» **INPUT FOR THIS TASK**:
══════════
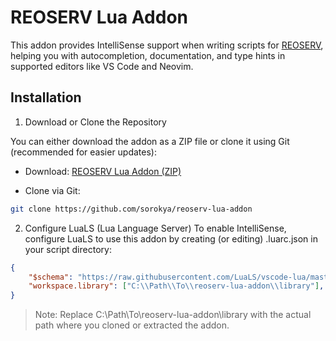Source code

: # REOSERV Lua Addon

This addon provides IntelliSense support when writing scripts for [REOSERV](https://github.com/sorokya/reoserv),
helping you with autocompletion, documentation, and type hints in supported editors like VS Code and Neovim.

## Installation

1. Download or Clone the Repository

You can either download the addon as a ZIP file or clone it using Git (recommended for easier updates):

- Download: [REOSERV Lua Addon (ZIP)](https://github.com/sorokya/reoserv-lua-addon/archive/refs/heads/master.zip)

- Clone via Git:

```bash
git clone https://github.com/sorokya/reoserv-lua-addon
```

2. Configure LuaLS (Lua Language Server)
To enable IntelliSense, configure LuaLS to use this addon by creating (or editing) .luarc.json in your script directory:

```json
{
    "$schema": "https://raw.githubusercontent.com/LuaLS/vscode-lua/master/setting/schema.json",
    "workspace.library": ["C:\\Path\\To\\reoserv-lua-addon\\library"],
}
```

> Note: Replace C:\\Path\\To\\reoserv-lua-addon\\library with the actual path where you cloned or extracted the addon.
══════════
» **WHAT YOU NEED TO DO**:
Please write out every line of the listing above exactly, and leave the images behind.

» **YOUR RESPONSE**:
Source code

: # REOSERV Lua Addon

This addon provides IntelliSense support when writing scripts for [REOSERV](https://github.com/sorokya/reoserv),
helping you with autocompletion, documentation, and type hints in supported editors like VS Code and Neovim.

## Installation

1. Download or Clone the Repository

You can either download the addon as a ZIP file or clone it using Git (recommended for easier updates):

- Download: [REOSERV Lua Addon (ZIP)](https://github.com/sorokya/reoserv-lua-addon/archive/refs/heads/master.zip)

- Clone via Git:

```bash
git clone https://github.com/sorokya/reoserv-lua-addon
```

2. Configure LuaLS (Lua Language Server)
To enable IntelliSense, configure LuaLS to use this addon by creating (or editing) .luarc.json in your script directory:

```json
{
    "$schema": "https://raw.githubusercontent.com/LuaLS/vscode-lua/master/setting/schema.json",
    "workspace.library": ["C:\\Path\\To\\reoserv-lua-addon\\library"],
}
```

> Note: Replace C:\\Path\\To\\reoserv-lua-addon\\library with the actual path where you cloned or extracted the addon.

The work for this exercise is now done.